Wenn Sie eine Standardroute (Ziel 0.0.0.0/0 oder ::0/0) durch
eine benutzerdefinierte Route ersetzt haben, deren nächster Hop nicht das Standard-Internetgateway ist, können Sie die Routinganforderungen für den Cloud Firestore Dienst
stattdessen mit benutzerdefiniertem Routing erfüllen.
Routing mit einer Standardroute
Jedes VPC-Netzwerk enthält bei der Erstellung eine IPv4-Standardroute (0.0.0.0/0).
Die Standardroute stellt einen Pfad zu den IP-Adressen für die folgenden Ziele bereit:
- Standarddomain (
firestore.goog):136.124.0.0/23 restricted.firestore.goog:199.36.153.2/31
Eine Anleitung zum Prüfen der Konfiguration einer Standardroute in einem bestimmten Netzwerk über die Google Cloud Console und die Google Cloud CLI finden Sie unter Privaten Google-Zugriff konfigurieren.
Routing mit benutzerdefinierten Routen
Als Alternative zu einer Standardroute können Sie benutzerdefinierte statische Routen verwenden, von denen jede ein spezifischeres Ziel hat und das Standard-Internetgateway als nächsten Hop verwendet. Die Ziel-IP-Adressen für die Routen hängen von der ausgewählten Domain ab:
- Standarddomain (
firestore.goog):136.124.0.0/23 restricted.firestore.goog:199.36.153.2/31
Eine Anleitung zum Prüfen der Konfiguration benutzerdefinierter Routen in einem bestimmten Netzwerk über die Google Cloud Console und die Google Cloud CLI finden Sie unter Privaten Google-Zugriff konfigurieren.
Firewallkonfiguration
Die Firewallkonfiguration Ihres VPC-Netzwerks muss den Zugriff von VMs auf die vom Cloud Firestore
Dienst verwendeten IP-Adressen zulassen. Die implizierte Regel allow egress erfüllt diese Anforderung.
In einigen Firewallkonfigurationen müssen Sie bestimmte Regeln zum Zulassen von ausgehendem Traffic erstellen.

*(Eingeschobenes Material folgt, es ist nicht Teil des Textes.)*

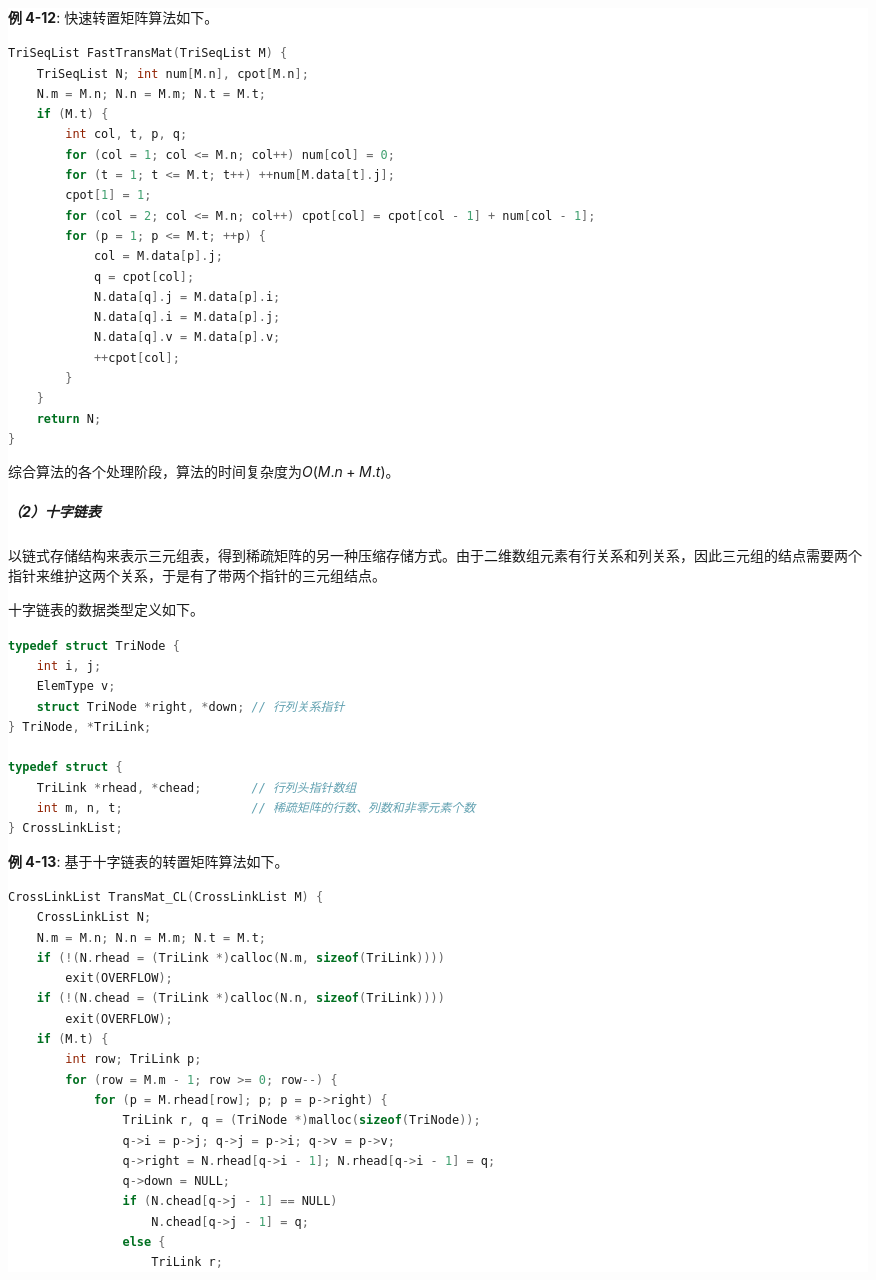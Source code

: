 **例 4-12**: 快速转置矩阵算法如下。

```c
TriSeqList FastTransMat(TriSeqList M) {
    TriSeqList N; int num[M.n], cpot[M.n];
    N.m = M.n; N.n = M.m; N.t = M.t;
    if (M.t) {
        int col, t, p, q;
        for (col = 1; col <= M.n; col++) num[col] = 0;
        for (t = 1; t <= M.t; t++) ++num[M.data[t].j];
        cpot[1] = 1;
        for (col = 2; col <= M.n; col++) cpot[col] = cpot[col - 1] + num[col - 1];
        for (p = 1; p <= M.t; ++p) {
            col = M.data[p].j;
            q = cpot[col];
            N.data[q].j = M.data[p].i;
            N.data[q].i = M.data[p].j;
            N.data[q].v = M.data[p].v;
            ++cpot[col];
        }
    }
    return N;
}
```

综合算法的各个处理阶段，算法的时间复杂度为$O(M.n + M.t)$。

##### （2）十字链表

以链式存储结构来表示三元组表，得到稀疏矩阵的另一种压缩存储方式。由于二维数组元素有行关系和列关系，因此三元组的结点需要两个指针来维护这两个关系，于是有了带两个指针的三元组结点。

十字链表的数据类型定义如下。

```c
typedef struct TriNode {
    int i, j;
    ElemType v;
    struct TriNode *right, *down; // 行列关系指针
} TriNode, *TriLink;

typedef struct {
    TriLink *rhead, *chead;       // 行列头指针数组
    int m, n, t;                  // 稀疏矩阵的行数、列数和非零元素个数
} CrossLinkList;
```

**例 4-13**: 基于十字链表的转置矩阵算法如下。

```c
CrossLinkList TransMat_CL(CrossLinkList M) {
    CrossLinkList N;
    N.m = M.n; N.n = M.m; N.t = M.t;
    if (!(N.rhead = (TriLink *)calloc(N.m, sizeof(TriLink))))
        exit(OVERFLOW);
    if (!(N.chead = (TriLink *)calloc(N.n, sizeof(TriLink))))
        exit(OVERFLOW);
    if (M.t) {
        int row; TriLink p;
        for (row = M.m - 1; row >= 0; row--) {
            for (p = M.rhead[row]; p; p = p->right) {
                TriLink r, q = (TriNode *)malloc(sizeof(TriNode));
                q->i = p->j; q->j = p->i; q->v = p->v;
                q->right = N.rhead[q->i - 1]; N.rhead[q->i - 1] = q;
                q->down = NULL;
                if (N.chead[q->j - 1] == NULL)
                    N.chead[q->j - 1] = q;
                else {
                    TriLink r;
```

Angenommen, Sie haben eine Regel zum Ablehnen von ausgehendem Traffic erstellt, die den Traffic zu allen Zielen (0.0.0.0 für IPv4) blockiert. In diesem Fall müssen Sie für jeden
von der ausgewählten Domain verwendeten IP-Adressbereich eine Firewallregel für ausgehenden Traffic
erstellen, deren Priorität höher ist als die Regel für ausgehenden Traffic:
- Standarddomain (
firestore.goog:136.124.0.0/23 restricted.firestore.goog:199.36.153.2/31
Informationen zum Erstellen von Firewallregeln finden Sie unter Firewallregeln erstellen. Sie können die VMs einschränken, auf die die Firewallregeln angewendet werden, wenn Sie das Ziel jeder Regel für ausgehenden Traffic definieren.
Privaten Google-Zugriff konfigurieren
Sie können den privaten Google-Zugriff aktivieren, nachdem Sie die Netzwerkanforderungen in Ihrem VPC Netzwerk erfüllt haben. Eine Anleitung für die Google Cloud Console und die Google Cloud CLI finden Sie unter den Schritten, die unter Privaten Google-Zugriff aktivieren beschrieben sind.